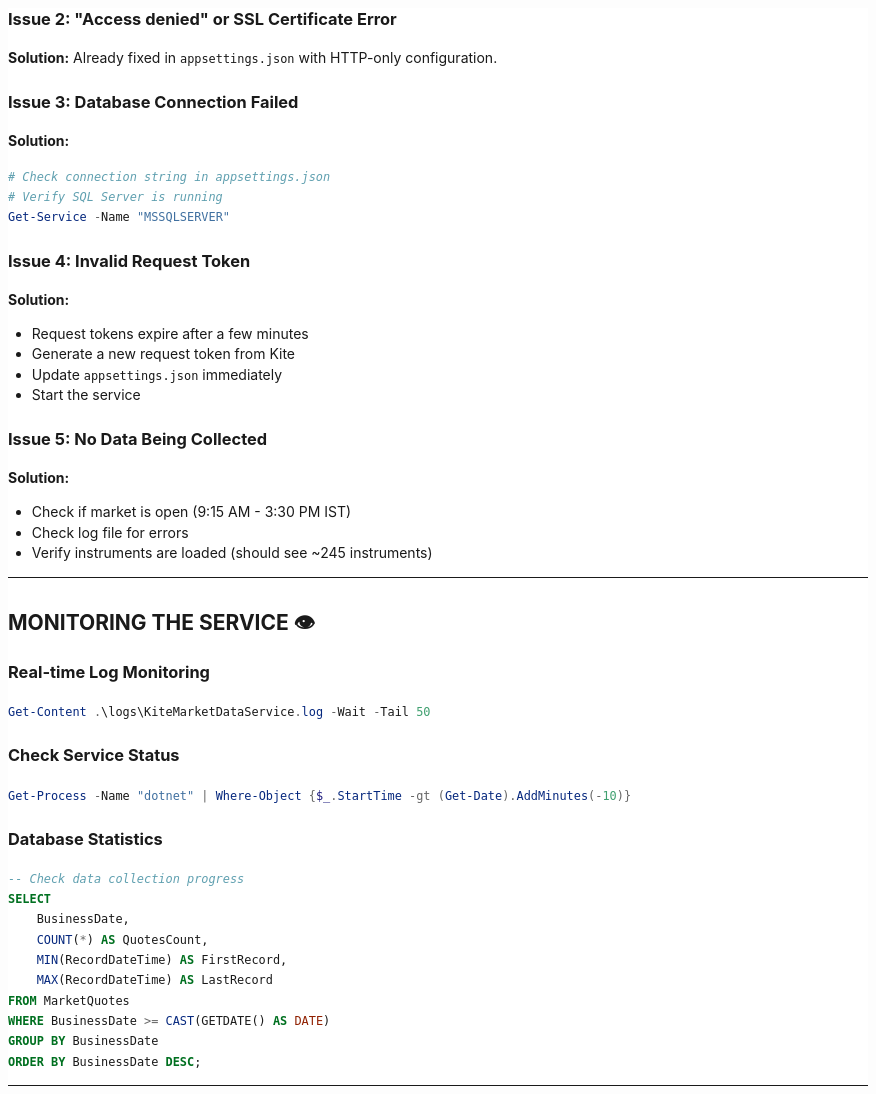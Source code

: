 ### **Issue 2: "Access denied" or SSL Certificate Error**
**Solution:** Already fixed in `appsettings.json` with HTTP-only configuration.

### **Issue 3: Database Connection Failed**
**Solution:**
```powershell
# Check connection string in appsettings.json
# Verify SQL Server is running
Get-Service -Name "MSSQLSERVER"
```

### **Issue 4: Invalid Request Token**
**Solution:**
- Request tokens expire after a few minutes
- Generate a new request token from Kite
- Update `appsettings.json` immediately
- Start the service

### **Issue 5: No Data Being Collected**
**Solution:**
- Check if market is open (9:15 AM - 3:30 PM IST)
- Check log file for errors
- Verify instruments are loaded (should see ~245 instruments)

---

## **MONITORING THE SERVICE** 👁️

### **Real-time Log Monitoring**
```powershell
Get-Content .\logs\KiteMarketDataService.log -Wait -Tail 50
```

### **Check Service Status**
```powershell
Get-Process -Name "dotnet" | Where-Object {$_.StartTime -gt (Get-Date).AddMinutes(-10)}
```

### **Database Statistics**
```sql
-- Check data collection progress
SELECT 
    BusinessDate,
    COUNT(*) AS QuotesCount,
    MIN(RecordDateTime) AS FirstRecord,
    MAX(RecordDateTime) AS LastRecord
FROM MarketQuotes
WHERE BusinessDate >= CAST(GETDATE() AS DATE)
GROUP BY BusinessDate
ORDER BY BusinessDate DESC;
```

---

● **Task**: Transcribe the material as is, with images omitted.

● **Result of this exercise**:
Source code

: ### **Issue 2: "Access denied" or SSL Certificate Error**
**Solution:** Already fixed in `appsettings.json` with HTTP-only configuration.

### **Issue 3: Database Connection Failed**
**Solution:**
```powershell
# Check connection string in appsettings.json
# Verify SQL Server is running
Get-Service -Name "MSSQLSERVER"
```

### **Issue 4: Invalid Request Token**
**Solution:**
- Request tokens expire after a few minutes
- Generate a new request token from Kite
- Update `appsettings.json` immediately
- Start the service

### **Issue 5: No Data Being Collected**
**Solution:**
- Check if market is open (9:15 AM - 3:30 PM IST)
- Check log file for errors
- Verify instruments are loaded (should see ~245 instruments)

---

## **MONITORING THE SERVICE** 👁️

### **Real-time Log Monitoring**
```powershell
Get-Content .\logs\KiteMarketDataService.log -Wait -Tail 50
```

### **Check Service Status**
```powershell
Get-Process -Name "dotnet" | Where-Object {$_.StartTime -gt (Get-Date).AddMinutes(-10)}
```

### **Database Statistics**
```sql
-- Check data collection progress
SELECT 
    BusinessDate,
    COUNT(*) AS QuotesCount,
    MIN(RecordDateTime) AS FirstRecord,
    MAX(RecordDateTime) AS LastRecord
FROM MarketQuotes
WHERE BusinessDate >= CAST(GETDATE() AS DATE)
GROUP BY BusinessDate
ORDER BY BusinessDate DESC;
```

---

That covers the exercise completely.